Nous avons pied sur une terre hostile et au-dessus, un dôme de ciel dont le produit pluvieux était auparavant source de vie mais qui aujourd'hui s'avère hostile par sa nature dégradante. La pluie détruit vos marchandises et au contact d'une quelconque matière organique, accélère sa vieillesse. C'est peut-être car l'eau du ciel (pourtant si riche en minéraux) est devenu agent d'accélération du temps et qu'elle cause dégradation physique que les humains ne s'abreuvent plus que de boisson énergisante Monster™ ?

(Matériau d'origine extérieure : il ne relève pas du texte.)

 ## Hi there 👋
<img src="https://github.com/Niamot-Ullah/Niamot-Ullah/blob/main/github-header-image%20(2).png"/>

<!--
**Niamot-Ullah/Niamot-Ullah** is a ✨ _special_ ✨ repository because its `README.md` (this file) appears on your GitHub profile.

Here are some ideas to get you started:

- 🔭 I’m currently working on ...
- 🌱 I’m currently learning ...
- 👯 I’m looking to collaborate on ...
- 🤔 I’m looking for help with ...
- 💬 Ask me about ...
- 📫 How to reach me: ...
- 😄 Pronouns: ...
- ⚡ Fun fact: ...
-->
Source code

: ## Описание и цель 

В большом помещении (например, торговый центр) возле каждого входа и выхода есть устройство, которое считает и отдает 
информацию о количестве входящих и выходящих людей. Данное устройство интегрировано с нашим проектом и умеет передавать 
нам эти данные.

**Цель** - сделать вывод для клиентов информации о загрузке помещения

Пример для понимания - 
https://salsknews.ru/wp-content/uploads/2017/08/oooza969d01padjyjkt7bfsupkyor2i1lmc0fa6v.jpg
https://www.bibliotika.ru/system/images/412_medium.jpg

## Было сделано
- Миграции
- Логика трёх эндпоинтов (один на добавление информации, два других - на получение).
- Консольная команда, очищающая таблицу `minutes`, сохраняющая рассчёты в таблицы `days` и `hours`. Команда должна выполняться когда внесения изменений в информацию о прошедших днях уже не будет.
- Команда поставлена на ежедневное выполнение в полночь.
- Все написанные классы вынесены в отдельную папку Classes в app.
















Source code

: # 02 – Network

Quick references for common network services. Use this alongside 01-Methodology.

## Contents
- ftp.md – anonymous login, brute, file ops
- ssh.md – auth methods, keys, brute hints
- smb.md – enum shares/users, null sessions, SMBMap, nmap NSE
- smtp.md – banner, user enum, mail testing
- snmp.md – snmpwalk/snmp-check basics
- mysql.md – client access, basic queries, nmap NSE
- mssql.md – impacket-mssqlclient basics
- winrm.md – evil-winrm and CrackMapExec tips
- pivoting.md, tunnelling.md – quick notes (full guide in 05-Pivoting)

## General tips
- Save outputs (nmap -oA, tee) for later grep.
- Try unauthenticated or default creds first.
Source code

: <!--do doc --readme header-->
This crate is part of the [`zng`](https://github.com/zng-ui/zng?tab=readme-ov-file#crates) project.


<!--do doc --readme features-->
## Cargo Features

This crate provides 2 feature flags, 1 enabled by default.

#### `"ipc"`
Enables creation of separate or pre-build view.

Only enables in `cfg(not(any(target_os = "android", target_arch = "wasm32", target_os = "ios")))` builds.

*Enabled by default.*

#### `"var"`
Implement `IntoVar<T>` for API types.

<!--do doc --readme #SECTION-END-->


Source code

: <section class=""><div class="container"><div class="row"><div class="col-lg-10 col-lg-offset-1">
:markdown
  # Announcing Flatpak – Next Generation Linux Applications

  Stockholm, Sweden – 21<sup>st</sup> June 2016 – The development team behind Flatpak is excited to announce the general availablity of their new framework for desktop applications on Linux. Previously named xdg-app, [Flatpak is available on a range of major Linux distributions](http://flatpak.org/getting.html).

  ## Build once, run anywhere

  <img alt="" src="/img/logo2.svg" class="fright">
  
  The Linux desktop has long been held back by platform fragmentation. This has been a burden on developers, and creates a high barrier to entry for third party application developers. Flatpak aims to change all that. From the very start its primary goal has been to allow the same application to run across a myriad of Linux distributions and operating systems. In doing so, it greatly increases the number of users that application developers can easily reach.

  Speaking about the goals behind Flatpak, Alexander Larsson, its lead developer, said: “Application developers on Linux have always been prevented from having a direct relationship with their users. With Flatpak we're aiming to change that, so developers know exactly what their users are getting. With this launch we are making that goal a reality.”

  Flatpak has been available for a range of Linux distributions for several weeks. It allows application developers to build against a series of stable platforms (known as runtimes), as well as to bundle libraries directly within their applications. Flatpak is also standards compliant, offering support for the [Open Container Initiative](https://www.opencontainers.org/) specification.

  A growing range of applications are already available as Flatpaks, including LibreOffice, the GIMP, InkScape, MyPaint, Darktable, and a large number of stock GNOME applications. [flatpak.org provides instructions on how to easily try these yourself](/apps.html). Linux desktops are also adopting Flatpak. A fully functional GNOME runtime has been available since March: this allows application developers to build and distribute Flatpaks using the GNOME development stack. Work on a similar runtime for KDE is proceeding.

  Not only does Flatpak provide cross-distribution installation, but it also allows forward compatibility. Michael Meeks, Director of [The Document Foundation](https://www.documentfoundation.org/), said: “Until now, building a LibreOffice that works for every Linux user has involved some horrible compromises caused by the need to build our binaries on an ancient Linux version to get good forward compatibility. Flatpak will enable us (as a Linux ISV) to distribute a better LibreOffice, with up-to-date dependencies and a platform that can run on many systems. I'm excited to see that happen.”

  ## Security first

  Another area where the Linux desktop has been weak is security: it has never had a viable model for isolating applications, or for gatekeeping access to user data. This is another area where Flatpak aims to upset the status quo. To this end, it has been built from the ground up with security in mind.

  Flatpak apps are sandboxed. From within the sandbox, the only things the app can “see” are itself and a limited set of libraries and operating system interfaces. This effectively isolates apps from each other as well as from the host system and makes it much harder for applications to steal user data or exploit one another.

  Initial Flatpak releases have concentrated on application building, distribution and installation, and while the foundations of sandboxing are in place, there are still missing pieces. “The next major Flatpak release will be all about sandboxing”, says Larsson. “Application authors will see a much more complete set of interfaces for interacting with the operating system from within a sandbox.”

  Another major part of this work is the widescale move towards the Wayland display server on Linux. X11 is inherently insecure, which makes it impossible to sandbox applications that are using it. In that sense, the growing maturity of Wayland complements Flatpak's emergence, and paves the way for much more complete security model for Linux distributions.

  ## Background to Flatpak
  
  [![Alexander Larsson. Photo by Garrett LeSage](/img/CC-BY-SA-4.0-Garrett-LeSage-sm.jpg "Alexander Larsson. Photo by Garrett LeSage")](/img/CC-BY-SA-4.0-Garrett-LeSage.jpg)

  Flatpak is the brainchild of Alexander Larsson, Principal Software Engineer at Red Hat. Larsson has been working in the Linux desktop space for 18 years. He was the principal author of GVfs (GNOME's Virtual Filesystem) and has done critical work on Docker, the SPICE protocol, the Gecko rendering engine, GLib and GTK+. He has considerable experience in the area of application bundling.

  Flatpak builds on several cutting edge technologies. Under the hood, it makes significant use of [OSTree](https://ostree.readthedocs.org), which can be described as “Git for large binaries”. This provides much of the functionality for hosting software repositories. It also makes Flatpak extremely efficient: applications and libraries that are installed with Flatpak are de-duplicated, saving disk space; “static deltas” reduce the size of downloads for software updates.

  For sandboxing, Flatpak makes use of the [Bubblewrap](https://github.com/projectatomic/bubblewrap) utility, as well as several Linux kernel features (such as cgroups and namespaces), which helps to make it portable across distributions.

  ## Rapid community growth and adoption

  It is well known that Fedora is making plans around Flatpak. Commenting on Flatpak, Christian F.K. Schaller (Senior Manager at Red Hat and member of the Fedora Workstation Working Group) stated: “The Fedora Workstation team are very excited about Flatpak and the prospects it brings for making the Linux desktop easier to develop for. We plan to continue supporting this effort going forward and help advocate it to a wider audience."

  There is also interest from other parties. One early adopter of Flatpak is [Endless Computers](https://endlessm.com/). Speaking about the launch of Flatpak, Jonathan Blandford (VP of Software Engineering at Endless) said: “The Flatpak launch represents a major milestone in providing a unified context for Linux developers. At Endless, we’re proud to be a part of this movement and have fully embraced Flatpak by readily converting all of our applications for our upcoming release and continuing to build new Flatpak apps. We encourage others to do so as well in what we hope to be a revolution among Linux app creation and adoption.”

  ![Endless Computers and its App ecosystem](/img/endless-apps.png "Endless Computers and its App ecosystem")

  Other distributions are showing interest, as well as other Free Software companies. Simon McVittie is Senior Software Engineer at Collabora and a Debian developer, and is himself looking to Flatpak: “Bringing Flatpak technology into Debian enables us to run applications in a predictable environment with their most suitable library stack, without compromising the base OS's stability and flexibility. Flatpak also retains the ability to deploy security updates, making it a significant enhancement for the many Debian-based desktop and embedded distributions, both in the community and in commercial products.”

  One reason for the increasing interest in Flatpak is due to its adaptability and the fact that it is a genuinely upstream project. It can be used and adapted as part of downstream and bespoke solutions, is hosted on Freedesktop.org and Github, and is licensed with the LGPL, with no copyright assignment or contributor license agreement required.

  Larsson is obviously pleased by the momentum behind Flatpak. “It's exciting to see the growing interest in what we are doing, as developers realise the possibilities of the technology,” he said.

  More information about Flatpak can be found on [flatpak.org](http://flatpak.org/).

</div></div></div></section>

L'univers est tout de suite intriguant. L'amour au premier cut-scene, oserais-je dire. Peut-être que la prestance du personnage de Léa "Fragile" Seydoux y était pour quelque chose mais il est certain qu'un certain magnétisme s'est tout de suite dégagé du game feel aux petits oignons et ce, dès la descente de la première pente glissante à petits coups de L2 et R2. La notion d'équilibre à une place prépondérante au sein du gameplay qui fait tout pour "game'ifier" au possible la simple transport de marchandise.


On réalise rapidement que nous ne sommes pas un simple livreur quand on se retrouve embarqué dans une mission de grande envergure s'agissant pas moins de la réunification de l'ex-U.S.A, devenu les United Cities of America sous un même réseau chirale. Sam étant la personne la plus apte à affronter le monde extérieur, il aura pour tâche de visiter chaque ville et bunker afin de les connecter entre eux... Une mécanique à base de livraisons à faire entre les différentes zones habitées afin de convaincre les différentes personnalités de rejoindre le réseau du nouveau monde.



L'amour des co(l)lis(ions) en terre sauvage.



Les premières heures seront suffisantes afin que vous puissiez déterminer si vous êtes sensibles ou non à l'expérience proposée.


Une compatibilité qui ne garantit en rien le bonheur sur le long terme. Ma positivité de début de partie s'est progressivement retrouvée estompée, le doute s'est installé dès lors que je venais d'atteindre la quinzaine d'heures d'actions répétitives avec en prime une narration en retrait. Le fait qu'on croise que très peu de PNJ physiques accentuent cette sensation de solitude.


Les MULE :
Une monotonie que les affrontements contre les factions ennemies humaines auraient pu épicer, mais on se rend vite compte que le danger n'est qu'illusoire et qu'on peut moyennant ses poings, une bonne gestion de l'endurance et son sprint, facilement décimer un camp MULE entier. Leur rencontre est plus inconvenante que problématique.


Les échoués :
Heureusement qu'à côté, les échoués, ces fantomatiques entités mystérieuses constituent une menace d'envergure qui nécessitent une réelle préparation. Il sera essentiel de développer un bon sens de l'organisation afin de ne jamais être à court de quoi affronter l'au-delà. Les échoués sont probablement le meilleur source de stress dans votre progression.


Les bugs de collision :
Troisième type d'ennemi du jeu, bien que l'open world du jeu soit magistral et plutôt bien géré dans son ensemble, il existe énormément de problèmes de cohérence physique qui pourront causer votre perte. Ainsi, votre moto pourra se trouver bloqué net devant un menu caillou juste après avoir traversé sans grande difficulté un labyrinthe de rochers autrement plus importants.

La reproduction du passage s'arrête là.